ASTANA (Reuters) - The start of Syrian crisis talks has been delayed by a day after the late arrival of Syrian rebel negotiators, who have decided to only send a group technical experts after threatening to boycott the meeting, sources and the delegation said.
U.N. special envoy Staffan de Mistura - who had also been invited and attended the previous Astana meeting in January - said he would not attend the talks and Turkey also sent a lower-level delegation than before.
The talks also involve Syrian government backers Russia and Iran.
Russia and Turkey, which backs the rebels, have sought to revive diplomacy towards ending the war since the Syrian government and its backers defeated the rebels in Aleppo in December, their biggest defeat of the conflict.
A new round of broader, U.N.-backed peace talks is due to begin in Geneva next week.
Syrian rebels had threatened to boycott the Astana talks, accusing Russia of failing to get Damascus to comply fully with a ceasefire or take any confidence-building steps.
The rebel delegation said in an emailed statement on Wednesday it would send a group of “technical experts” to discuss ways of reinforcing a ceasefire.

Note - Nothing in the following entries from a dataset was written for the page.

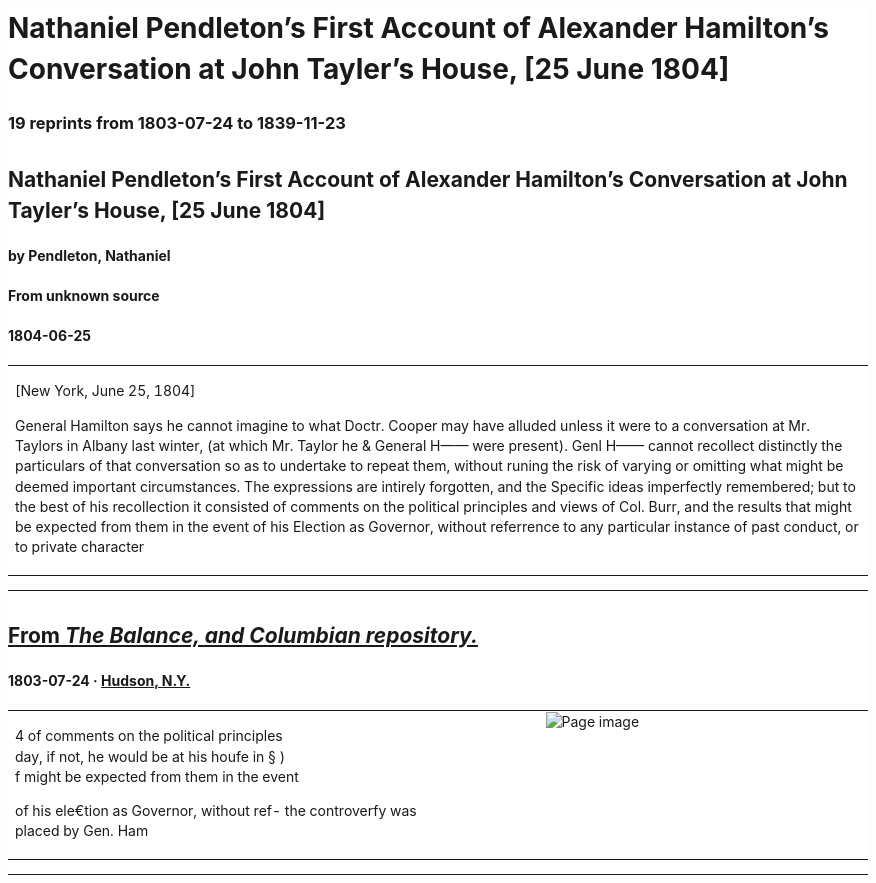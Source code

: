 
# Nathaniel Pendleton’s First Account of Alexander Hamilton’s Conversation at John Tayler’s House, [25 June 1804]

### 19 reprints from 1803-07-24 to 1839-11-23

## Nathaniel Pendleton’s First Account of Alexander Hamilton’s Conversation at John Tayler’s House, [25 June 1804]

#### by Pendleton, Nathaniel

#### From unknown source

#### 1804-06-25

<table style="width: 100%;"><tr><td style="width: 50%">

[New York, June 25, 1804]  
  
General Hamilton says he cannot imagine to what Doctr. Cooper may have alluded unless it were to a conversation at Mr. Taylors in Albany last winter, (at which Mr. Taylor he &amp; General H—— were present). Genl H—— cannot recollect distinctly the particulars of that conversation so as to undertake to repeat them, without runing the risk of varying or omitting what might be deemed important circumstances. The expressions are intirely forgotten, and the Specific ideas imperfectly remembered; but to the best of his recollection it consisted of comments on the political principles and views of Col. Burr, and the results that might be expected from them in the event of his Election as Governor, without referrence to any particular instance of past conduct, or to private character
</td></tr></table>

---

## [From _The Balance, and Columbian repository._](https://archive.org/details/sim_balance-and-state-journal_1803-07-24_3_30/page/n5/mode/1up?view=theater)

#### 1803-07-24 &middot; [Hudson, N.Y.](http://dbpedia.org/resource/Hudson%2C_New_York)

<table style="width: 100%;"><tr><td style="width: 50%">

  
4 of comments on the political principles  
day, if not, he would be at his houfe in § )  
f might be expected from them in the event  
  
of his ele€tion as Governor, without ref- the controverfy was placed by Gen. Ham
</td><td style="width: 50%; max-height: 75%; margin: auto; display: block;">
<img alt="Page image" src="https://iiif.archive.org/image/iiif/2/sim_balance-and-state-journal_1803-07-24_3_30%2Fsim_balance-and-state-journal_1803-07-24_3_30_jp2.zip%2Fsim_balance-and-state-journal_1803-07-24_3_30_jp2%2Fsim_balance-and-state-journal_1803-07-24_3_30_0005.jp2/pct:15.227464195450716,68.55849582172702,80.91828138163437,4.857242339832869/600,/0/default.jpg"/>
</td>
</tr></table>

---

Two sources close to the talks said the rebel delegation had not arrived in Astana in time to start the meetings on Wednesday, which prompted the delay - announced officially without any explanation.

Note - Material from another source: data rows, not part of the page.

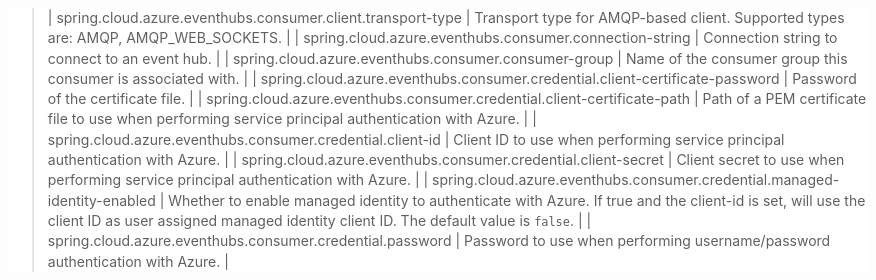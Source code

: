 > | spring.cloud.azure.eventhubs.consumer.client.transport-type                                                                           | Transport type for AMQP-based client. Supported types are: AMQP, AMQP_WEB_SOCKETS.                                                                                                                                                                                                                                                                                                                                                                                            |
> | spring.cloud.azure.eventhubs.consumer.connection-string                                                                               | Connection string to connect to an event hub.                                                                                                                                                                                                                                                                                                                                                                                                                                 |
> | spring.cloud.azure.eventhubs.consumer.consumer-group                                                                                  | Name of the consumer group this consumer is associated with.                                                                                                                                                                                                                                                                                                                                                                                                                  |
> | spring.cloud.azure.eventhubs.consumer.credential.client-certificate-password                                                          | Password of the certificate file.                                                                                                                                                                                                                                                                                                                                                                                                                                             |
> | spring.cloud.azure.eventhubs.consumer.credential.client-certificate-path                                                              | Path of a PEM certificate file to use when performing service principal authentication with Azure.                                                                                                                                                                                                                                                                                                                                                                            |
> | spring.cloud.azure.eventhubs.consumer.credential.client-id                                                                            | Client ID to use when performing service principal authentication with Azure.                                                                                                                                                                                                                                                                                                                                                                                                 |
> | spring.cloud.azure.eventhubs.consumer.credential.client-secret                                                                        | Client secret to use when performing service principal authentication with Azure.                                                                                                                                                                                                                                                                                                                                                                                             |
> | spring.cloud.azure.eventhubs.consumer.credential.managed-identity-enabled                                                             | Whether to enable managed identity to authenticate with Azure. If true and the client-id is set, will use the client ID as user assigned managed identity client ID. The default value is `false`.                                                                                                                                                                                                                                                                            |
> | spring.cloud.azure.eventhubs.consumer.credential.password                                                                             | Password to use when performing username/password authentication with Azure.                                                                                                                                                                                                                                                                                                                                                                                                  |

One of the sources also said the sides hoped that talks on Thursday would produce a joint document.
Kazakhstan, Moscow’s close political ally, said last week the negotiations would focus on consolidating the ceasefire.
Delegations of the Damascus government and the rebels who attended the previous round of Astana talks refused to negotiate directly with each other or sign any documents at the time.
Senior Russian negotiator Alexander Lavrentiev told reporters on Wednesday that delegations which had already arrived in Astana held a series of bilateral meetings ahead of the main round of talks.
“I would like to say that work is progressing well, there are of course some difficulties but they can be overcome,” he said without elaborating. “We will try to reach agreement on these issues by tomorrow.”
He also said de Mistura’s absence had been expected. Turkey has sent a lower-level delegation to the talks, compared with the previous round, because some senior diplomats were accompanying President Tayyip Erdogan on a foreign visit, Lavrentiev said.
The main Syrian opposition body said on Wednesday it wanted face-to-face negotiations with the Damascus government about a political transition at the Geneva talks.
Salim al-Muslit, spokesman of the High Negotiations Committee (HNC), also told Reuters the opposition was sticking to its position that President Bashar al-Assad can have no role in the transition, saying “the heavy price paid by the Syrian people” would have been wasted if he remained in power.